With the lack of gravity there is an absence of a true sense of up and down. As a means of reference it is generally agreed upon by most races that the galactic plane is the horizontal reference (a ‘galactic horizon’) and ‘up’ is perpendicular to the galactic plane in the direction of the north polar field. So while there is no physical limitations imposed of what direction is up, there are indications of such, and are used as a means for navigational reference.

Helm Controls

The helm (or helm control) is a term for the flight control operations onboard a starship or shuttle. This station is responsible for controlling the flight operations of a ship, including warp, impulse and thruster control. Helm is also responsible for controlling the ship during a landing sequence or docking procedure.

Ops (left) and Conn (right) positions aboard a Galaxy-class starship.

In the 22nd century, Earth Star Fleet had one solitary helm station. The helmsman of 23rd century vessels worked in concert with the "Navigation Officer," who plotted the ship's course. The helmsman controlled both the speed and attitude of the ship, as well as the ship's weapon and shield systems. By the 24th century, the helm and navigation stations became combined as the "Conn Officer" position, and control of weapons and defenses were now handled by the tactical station.

The helmsman (or Helm Officer) is considered to be a tactical position used aboard Star Fleet starships. The actual helm console is usually near the front of a Star Fleet ship's bridge.

Navigation Officer

In Star Fleet, the navigator holds the position responsible for projecting the course of a starship, and for determining a ship's position, velocity and direction in relationship to a course. The navigator can also use the ship's navigational sensors to determine the positions, speeds and trajectories of other objects. Additionally, in the 2250s and 2260s, a navigator was in charge of coordinating phaser crews for real and simulated combat and for firing the weapons. By the end of 2266, this last function had shifted to the helm controls.

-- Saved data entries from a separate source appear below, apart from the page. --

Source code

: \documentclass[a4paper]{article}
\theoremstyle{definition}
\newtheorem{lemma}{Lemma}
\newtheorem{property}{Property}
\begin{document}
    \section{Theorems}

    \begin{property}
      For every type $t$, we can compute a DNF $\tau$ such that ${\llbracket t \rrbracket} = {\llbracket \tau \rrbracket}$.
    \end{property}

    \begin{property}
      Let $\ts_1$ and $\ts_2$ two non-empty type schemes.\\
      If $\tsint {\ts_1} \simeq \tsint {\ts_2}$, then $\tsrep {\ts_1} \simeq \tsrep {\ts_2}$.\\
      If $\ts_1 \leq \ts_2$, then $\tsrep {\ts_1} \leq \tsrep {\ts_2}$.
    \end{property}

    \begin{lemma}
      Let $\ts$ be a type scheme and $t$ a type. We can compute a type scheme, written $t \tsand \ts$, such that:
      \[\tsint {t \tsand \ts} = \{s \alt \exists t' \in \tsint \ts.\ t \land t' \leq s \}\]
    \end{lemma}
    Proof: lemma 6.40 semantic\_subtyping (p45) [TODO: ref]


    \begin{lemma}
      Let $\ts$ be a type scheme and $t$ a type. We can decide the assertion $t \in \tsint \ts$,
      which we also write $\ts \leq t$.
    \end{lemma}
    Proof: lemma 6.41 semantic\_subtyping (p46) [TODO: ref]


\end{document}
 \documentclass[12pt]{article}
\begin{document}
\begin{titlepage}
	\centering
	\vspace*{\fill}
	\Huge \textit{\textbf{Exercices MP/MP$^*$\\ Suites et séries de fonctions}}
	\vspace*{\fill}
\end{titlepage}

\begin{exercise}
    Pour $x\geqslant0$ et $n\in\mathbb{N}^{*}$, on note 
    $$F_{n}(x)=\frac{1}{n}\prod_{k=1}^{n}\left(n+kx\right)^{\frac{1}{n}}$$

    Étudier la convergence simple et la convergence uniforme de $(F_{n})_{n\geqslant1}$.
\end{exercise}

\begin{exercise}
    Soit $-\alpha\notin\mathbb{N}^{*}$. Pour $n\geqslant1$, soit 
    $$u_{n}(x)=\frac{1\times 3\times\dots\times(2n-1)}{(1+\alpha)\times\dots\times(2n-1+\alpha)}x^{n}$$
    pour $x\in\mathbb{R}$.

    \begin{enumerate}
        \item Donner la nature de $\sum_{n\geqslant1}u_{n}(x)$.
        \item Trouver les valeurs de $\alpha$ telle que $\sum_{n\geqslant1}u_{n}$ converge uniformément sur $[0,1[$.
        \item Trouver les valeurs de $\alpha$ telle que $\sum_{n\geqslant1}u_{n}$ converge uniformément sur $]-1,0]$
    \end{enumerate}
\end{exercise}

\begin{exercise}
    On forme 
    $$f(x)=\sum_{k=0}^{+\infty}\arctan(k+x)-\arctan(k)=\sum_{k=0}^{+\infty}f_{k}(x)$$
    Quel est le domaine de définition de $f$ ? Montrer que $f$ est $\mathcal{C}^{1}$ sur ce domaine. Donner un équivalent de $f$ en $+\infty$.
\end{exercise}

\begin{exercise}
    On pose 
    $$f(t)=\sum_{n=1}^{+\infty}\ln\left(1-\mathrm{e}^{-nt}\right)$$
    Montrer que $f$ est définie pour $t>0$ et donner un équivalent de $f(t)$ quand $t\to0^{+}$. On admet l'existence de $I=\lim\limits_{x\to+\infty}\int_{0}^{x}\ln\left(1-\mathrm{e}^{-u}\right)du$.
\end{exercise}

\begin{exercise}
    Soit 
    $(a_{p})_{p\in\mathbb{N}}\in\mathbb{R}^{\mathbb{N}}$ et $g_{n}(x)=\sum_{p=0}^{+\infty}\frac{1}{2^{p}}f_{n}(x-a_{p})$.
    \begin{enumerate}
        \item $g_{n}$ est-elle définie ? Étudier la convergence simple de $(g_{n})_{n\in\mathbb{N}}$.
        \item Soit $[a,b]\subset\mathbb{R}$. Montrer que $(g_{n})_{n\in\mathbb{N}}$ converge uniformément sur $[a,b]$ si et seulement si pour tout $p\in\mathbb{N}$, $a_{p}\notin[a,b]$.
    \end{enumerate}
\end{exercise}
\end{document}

On Federation Star Fleet vessels of the 23rd century, the navigator was a bridge officer, while the helm officer's role was usually combined with that of the tactical officer.

Conn Officer

The flight controller (also known as conn or conn officer) is the crew member on a Federation starship assigned the duty of piloting the vessel.
This position combines the roles of the navigator and helmsman used in the past.

To have "the conn" is to have sole responsibility to control, or direct by order, the movements of a ship. On a Star Fleet vessel, this responsibility resides with the Deck Officer, also known as the Officer of the Day. The conn responsibility must be assigned temporarily if the assigned officer leaves the bridge.

The word "conn" dates back to the eleventh century, in England. It comes from the Anglo-Saxon word conne, which means "to know" or "to be skillful."

This information was obtained from the Tolani Maritime Institute.


Ship directions.jpg

Bow - Forward part of the ship
Stern - Rear part of a ship
Port - Left side of a ship
Starboard - Right side of a ship
Dorsal - Upper / top side of a ship
Ventral - Bottom / underneath side of a ship

Starship Navigation

When dealing with navigation, within a 3-Dimensional space, especially within a large area, there are two ways to reference direction. One is relative to yourself, the other is relative to where you want to go.

When dealing with the directional control of a ship, one must understand that there are no limitations, aside from those the inertial dampers and structural integrity will handle. While the ship can handle a full skidding (flat, with no bank angle imposed) turn, the standard procedure is to induce a bank angle for all turns; this allows more thrusters to be able to assist in turning the ship.

Relative Bearing

Example of Relative Bearings

This is direction in reference to your ship. Bearing angles are always relative to the longitudinal axis of the ship, and are a full 360 degrees; this is the same both in turn and pitch. Both pitch and bank begins at 0. Unless specifically ordered, all directional changes whether to left are right are implied to be at the pilots discretion. In such, a general practice is the turn direction requiring the least amount of correction will be used. For example, all bearing angles 1–180 degrees mean right turns (or pitch up), while angles 181–359 degrees are left turns (or pitch down).

All ordered directions are given in 3 digits, a 90 degree turn to the right would be ordered as 090. The first 3 digits given are always for horizontal changes, turns, where as the second set, separated by a dash in text and verbally stated as ‘mark’ denotes the change in pitch.

Examples: “Turn to a heading of 080 mark 179” would mean a turn of 80 degrees to starboard (right) and a vertical pitch change of 179 degrees. This would cause the ship to be travelling ninety degrees to port of its original direction of travel, inverted relative to the galactic plane.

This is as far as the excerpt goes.